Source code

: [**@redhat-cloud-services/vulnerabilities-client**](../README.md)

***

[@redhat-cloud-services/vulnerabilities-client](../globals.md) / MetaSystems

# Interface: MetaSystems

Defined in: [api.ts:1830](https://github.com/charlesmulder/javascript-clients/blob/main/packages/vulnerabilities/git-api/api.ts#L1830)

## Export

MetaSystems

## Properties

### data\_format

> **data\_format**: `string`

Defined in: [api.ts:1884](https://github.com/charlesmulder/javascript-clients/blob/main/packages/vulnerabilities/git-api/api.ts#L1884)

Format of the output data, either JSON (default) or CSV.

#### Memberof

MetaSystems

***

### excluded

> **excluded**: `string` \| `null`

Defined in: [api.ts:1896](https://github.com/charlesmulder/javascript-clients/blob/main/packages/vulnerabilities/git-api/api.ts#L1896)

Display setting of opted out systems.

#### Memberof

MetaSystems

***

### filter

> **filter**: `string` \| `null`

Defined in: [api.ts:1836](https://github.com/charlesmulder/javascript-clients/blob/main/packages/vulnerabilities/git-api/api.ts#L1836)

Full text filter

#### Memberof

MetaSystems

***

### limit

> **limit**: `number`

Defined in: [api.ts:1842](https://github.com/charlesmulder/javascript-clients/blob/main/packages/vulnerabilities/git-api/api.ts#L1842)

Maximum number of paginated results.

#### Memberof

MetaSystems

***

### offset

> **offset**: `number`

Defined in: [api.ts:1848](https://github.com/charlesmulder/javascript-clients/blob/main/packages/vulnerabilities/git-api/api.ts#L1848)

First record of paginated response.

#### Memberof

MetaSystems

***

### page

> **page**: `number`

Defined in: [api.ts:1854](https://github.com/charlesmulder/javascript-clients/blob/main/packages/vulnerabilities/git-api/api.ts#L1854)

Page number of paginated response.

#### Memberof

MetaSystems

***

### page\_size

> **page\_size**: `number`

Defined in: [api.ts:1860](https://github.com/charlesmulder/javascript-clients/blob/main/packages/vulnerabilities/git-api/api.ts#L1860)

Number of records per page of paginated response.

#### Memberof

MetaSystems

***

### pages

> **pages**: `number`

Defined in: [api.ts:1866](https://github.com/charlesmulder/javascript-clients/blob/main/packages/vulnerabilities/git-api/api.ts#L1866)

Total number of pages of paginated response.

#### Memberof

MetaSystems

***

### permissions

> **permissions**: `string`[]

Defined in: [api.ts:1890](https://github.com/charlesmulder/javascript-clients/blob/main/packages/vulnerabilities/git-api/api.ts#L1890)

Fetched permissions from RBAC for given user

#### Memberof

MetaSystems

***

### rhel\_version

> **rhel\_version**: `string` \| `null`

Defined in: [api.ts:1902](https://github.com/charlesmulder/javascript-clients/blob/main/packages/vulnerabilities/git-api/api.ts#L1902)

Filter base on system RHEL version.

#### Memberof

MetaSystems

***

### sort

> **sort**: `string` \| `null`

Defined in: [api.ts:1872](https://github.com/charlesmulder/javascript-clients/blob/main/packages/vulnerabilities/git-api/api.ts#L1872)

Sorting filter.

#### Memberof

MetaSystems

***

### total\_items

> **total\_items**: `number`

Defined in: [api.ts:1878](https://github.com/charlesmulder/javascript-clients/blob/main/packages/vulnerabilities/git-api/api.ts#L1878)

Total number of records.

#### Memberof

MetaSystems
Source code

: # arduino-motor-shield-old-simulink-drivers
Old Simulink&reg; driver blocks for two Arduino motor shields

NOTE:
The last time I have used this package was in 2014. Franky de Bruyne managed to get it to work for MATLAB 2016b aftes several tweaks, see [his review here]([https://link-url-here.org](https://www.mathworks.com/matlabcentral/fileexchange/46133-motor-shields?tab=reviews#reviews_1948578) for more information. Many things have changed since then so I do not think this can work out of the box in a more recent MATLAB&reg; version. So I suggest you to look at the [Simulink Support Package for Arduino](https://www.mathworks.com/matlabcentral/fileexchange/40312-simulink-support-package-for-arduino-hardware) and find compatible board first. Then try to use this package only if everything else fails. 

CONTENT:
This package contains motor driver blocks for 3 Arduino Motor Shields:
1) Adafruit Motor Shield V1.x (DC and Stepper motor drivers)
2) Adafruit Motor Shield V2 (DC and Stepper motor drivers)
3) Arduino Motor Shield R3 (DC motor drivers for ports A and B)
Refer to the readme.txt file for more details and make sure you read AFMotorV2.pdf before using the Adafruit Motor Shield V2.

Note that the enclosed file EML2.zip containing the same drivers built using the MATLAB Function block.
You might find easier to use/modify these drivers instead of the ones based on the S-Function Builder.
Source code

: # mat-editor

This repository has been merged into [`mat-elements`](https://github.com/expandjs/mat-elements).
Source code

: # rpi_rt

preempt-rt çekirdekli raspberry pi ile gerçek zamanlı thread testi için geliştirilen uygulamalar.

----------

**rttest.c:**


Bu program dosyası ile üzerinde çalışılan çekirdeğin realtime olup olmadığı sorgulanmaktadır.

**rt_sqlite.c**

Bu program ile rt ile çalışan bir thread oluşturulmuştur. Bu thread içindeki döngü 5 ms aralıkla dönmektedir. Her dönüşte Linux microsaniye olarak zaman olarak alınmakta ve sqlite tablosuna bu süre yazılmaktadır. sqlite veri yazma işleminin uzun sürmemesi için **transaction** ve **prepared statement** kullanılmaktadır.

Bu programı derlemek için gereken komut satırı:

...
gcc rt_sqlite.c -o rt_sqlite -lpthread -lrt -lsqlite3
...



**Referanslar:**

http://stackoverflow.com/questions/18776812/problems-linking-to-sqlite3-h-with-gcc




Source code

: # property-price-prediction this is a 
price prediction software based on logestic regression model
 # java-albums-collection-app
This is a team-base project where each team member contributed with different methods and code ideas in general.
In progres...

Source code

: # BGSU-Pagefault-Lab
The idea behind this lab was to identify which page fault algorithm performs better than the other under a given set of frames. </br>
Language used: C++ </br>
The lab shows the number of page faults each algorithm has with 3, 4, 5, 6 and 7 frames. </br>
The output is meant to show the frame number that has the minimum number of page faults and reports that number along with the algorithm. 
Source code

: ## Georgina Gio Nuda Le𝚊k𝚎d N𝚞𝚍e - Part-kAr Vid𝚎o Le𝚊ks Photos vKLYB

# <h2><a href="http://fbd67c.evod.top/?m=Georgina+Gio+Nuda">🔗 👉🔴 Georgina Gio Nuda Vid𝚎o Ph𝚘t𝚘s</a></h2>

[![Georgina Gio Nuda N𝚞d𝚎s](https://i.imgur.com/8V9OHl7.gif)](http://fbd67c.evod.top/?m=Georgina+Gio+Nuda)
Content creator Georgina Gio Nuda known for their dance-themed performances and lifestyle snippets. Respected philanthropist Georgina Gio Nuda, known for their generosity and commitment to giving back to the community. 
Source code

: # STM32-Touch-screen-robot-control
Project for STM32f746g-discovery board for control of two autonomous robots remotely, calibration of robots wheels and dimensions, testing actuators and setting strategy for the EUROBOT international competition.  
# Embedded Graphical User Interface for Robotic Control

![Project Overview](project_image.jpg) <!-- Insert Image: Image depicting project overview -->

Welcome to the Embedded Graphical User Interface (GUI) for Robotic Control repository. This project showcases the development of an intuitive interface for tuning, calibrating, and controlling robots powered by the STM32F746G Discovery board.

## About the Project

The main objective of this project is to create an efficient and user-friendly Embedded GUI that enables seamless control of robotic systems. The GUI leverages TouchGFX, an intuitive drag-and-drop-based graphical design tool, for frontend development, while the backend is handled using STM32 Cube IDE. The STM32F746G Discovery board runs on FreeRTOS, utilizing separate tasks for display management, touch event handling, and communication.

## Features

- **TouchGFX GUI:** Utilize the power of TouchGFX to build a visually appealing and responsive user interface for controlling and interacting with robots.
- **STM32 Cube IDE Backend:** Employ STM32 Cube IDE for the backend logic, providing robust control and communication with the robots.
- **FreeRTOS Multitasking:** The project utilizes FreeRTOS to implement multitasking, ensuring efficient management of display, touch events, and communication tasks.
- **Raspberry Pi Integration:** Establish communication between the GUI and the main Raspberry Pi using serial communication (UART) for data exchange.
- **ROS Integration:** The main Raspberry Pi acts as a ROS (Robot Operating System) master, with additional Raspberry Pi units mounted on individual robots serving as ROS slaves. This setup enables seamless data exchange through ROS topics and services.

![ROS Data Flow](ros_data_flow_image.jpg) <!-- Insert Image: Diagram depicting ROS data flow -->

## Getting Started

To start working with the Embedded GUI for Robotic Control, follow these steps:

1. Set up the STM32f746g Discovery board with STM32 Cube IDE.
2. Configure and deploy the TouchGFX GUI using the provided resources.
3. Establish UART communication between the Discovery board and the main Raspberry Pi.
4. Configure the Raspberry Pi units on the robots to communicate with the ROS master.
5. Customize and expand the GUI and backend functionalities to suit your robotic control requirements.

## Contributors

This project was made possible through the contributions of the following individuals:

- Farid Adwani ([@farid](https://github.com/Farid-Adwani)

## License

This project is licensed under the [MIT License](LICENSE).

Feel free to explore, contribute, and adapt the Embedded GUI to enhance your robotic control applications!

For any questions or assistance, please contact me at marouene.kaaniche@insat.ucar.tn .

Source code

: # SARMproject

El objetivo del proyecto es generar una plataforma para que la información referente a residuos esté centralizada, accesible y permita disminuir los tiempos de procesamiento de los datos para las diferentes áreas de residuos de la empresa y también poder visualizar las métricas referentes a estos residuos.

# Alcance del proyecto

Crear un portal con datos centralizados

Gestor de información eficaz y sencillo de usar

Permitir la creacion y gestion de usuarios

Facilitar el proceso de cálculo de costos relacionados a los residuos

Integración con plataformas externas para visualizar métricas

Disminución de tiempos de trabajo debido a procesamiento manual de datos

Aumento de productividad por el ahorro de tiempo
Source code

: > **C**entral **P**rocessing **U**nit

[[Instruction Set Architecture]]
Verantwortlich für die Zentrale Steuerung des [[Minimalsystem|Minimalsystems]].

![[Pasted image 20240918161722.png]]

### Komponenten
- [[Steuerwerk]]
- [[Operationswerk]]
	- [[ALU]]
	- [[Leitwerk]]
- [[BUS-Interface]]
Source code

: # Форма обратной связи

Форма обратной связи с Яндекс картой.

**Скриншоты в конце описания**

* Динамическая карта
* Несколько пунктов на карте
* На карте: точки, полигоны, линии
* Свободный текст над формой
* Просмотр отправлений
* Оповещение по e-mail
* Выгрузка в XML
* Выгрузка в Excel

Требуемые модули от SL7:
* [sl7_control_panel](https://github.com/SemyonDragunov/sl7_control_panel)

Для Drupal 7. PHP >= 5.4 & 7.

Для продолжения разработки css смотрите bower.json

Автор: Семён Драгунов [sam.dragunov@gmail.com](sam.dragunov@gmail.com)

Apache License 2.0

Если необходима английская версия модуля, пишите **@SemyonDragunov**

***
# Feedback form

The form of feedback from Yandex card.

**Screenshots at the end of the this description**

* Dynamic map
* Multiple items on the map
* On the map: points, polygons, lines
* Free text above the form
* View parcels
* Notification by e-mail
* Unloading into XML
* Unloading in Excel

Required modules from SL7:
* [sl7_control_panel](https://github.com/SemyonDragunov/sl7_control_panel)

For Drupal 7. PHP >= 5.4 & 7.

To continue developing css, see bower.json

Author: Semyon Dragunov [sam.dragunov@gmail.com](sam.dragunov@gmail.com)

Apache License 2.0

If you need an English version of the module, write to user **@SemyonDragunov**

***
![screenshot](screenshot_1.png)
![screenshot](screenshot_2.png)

━━━━━━━━

## TASK BRIEF
The line above containing "Bu program dosyası", the line containing "# java-albums-collection-app", and every line between them are to be transcribed exactly; no other line is wanted.

## YOUR RESPONSE
Bu program dosyası ile üzerinde çalışılan çekirdeğin realtime olup olmadığı sorgulanmaktadır.

**rt_sqlite.c**

Bu program ile rt ile çalışan bir thread oluşturulmuştur. Bu thread içindeki döngü 5 ms aralıkla dönmektedir. Her dönüşte Linux microsaniye olarak zaman olarak alınmakta ve sqlite tablosuna bu süre yazılmaktadır. sqlite veri yazma işleminin uzun sürmemesi için **transaction** ve **prepared statement** kullanılmaktadır.

Bu programı derlemek için gereken komut satırı:

...
gcc rt_sqlite.c -o rt_sqlite -lpthread -lrt -lsqlite3
...



**Referanslar:**

http://stackoverflow.com/questions/18776812/problems-linking-to-sqlite3-h-with-gcc




Source code

: # property-price-prediction this is a 
price prediction software based on logestic regression model
 # java-albums-collection-app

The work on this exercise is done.